Radioligand binding assays with membrane preparations to determine binding affinity were carried out as outlined before540 and by the National Institute of Mental Health’s Psychoactive Drug Screening Program (NIMH PDSP) (https://pdsp.unc.edu/), Contract # HHSN-271–2013–00017-C. The NIMH PDSP is Directed by B.L.R. at the University of North Carolina at Chapel Hill, Chapel Hill, NC, and Project Officer Jamie Driscoll at NIMH, Bethesda, MD.

Gi-Mediated cAMP Production (GloSensor cAMP) Assays

HEK293 T cells were used for transient transfections and Gi mediated cAMP production assays. Assays were performed according to published procedures (PMID25895059, PRESTO-Tango paper). More detailed assay protocols are available at NIMH PDSP Web site (http://pdspdb.unc.edu/pdspWeb/?site=assays).

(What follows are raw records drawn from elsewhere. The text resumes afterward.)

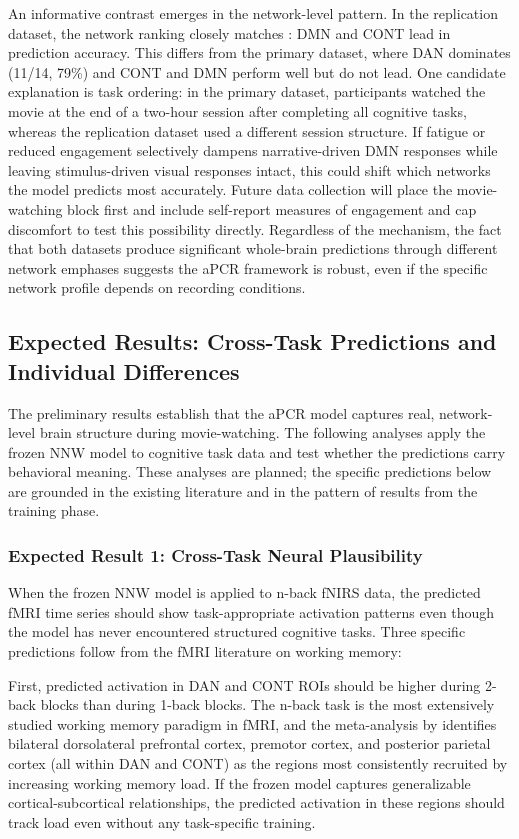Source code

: An informative contrast emerges in the network-level pattern. In the replication dataset, the network ranking closely matches \citet{gao2025}: DMN and CONT lead in prediction accuracy. This differs from the primary dataset, where DAN dominates (11/14, 79\%) and CONT and DMN perform well but do not lead. One candidate explanation is task ordering: in the primary dataset, participants watched the movie at the end of a two-hour session after completing all cognitive tasks, whereas the replication dataset used a different session structure. If fatigue or reduced engagement selectively dampens narrative-driven DMN responses while leaving stimulus-driven visual responses intact, this could shift which networks the model predicts most accurately. Future data collection will place the movie-watching block first and include self-report measures of engagement and cap discomfort to test this possibility directly. Regardless of the mechanism, the fact that both datasets produce significant whole-brain predictions through different network emphases suggests the aPCR framework is robust, even if the specific network profile depends on recording conditions.


\subsection{Expected Results: Cross-Task Predictions and Individual Differences}

The preliminary results establish that the aPCR model captures real, network-level brain structure during movie-watching. The following analyses apply the frozen NNW model to cognitive task data and test whether the predictions carry behavioral meaning. These analyses are planned; the specific predictions below are grounded in the existing literature and in the pattern of results from the training phase.

\subsubsection{Expected Result 1: Cross-Task Neural Plausibility}

When the frozen NNW model is applied to n-back fNIRS data, the predicted fMRI time series should show task-appropriate activation patterns even though the model has never encountered structured cognitive tasks. Three specific predictions follow from the fMRI literature on working memory:

First, predicted activation in DAN and CONT ROIs should be higher during 2-back blocks than during 1-back blocks. The n-back task is the most extensively studied working memory paradigm in fMRI, and the meta-analysis by \citet{owen2005} identifies bilateral dorsolateral prefrontal cortex, premotor cortex, and posterior parietal cortex (all within DAN and CONT) as the regions most consistently recruited by increasing working memory load. If the frozen model captures generalizable cortical-subcortical relationships, the predicted activation in these regions should track load even without any task-specific training.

Gq-Mediated Calcium Release (FLIPR) Assays

CHO cells stably expressing human M3Dq receptors were used for Gq-mediated calcium release assays. Assays were performed according to published procedures (PMID25895059, PRESTO-Tango paper). More detailed assay protocols are available at NIMH PDSP Web site (http://pdspdb.unc.edu/pdspWeb/?site=assays).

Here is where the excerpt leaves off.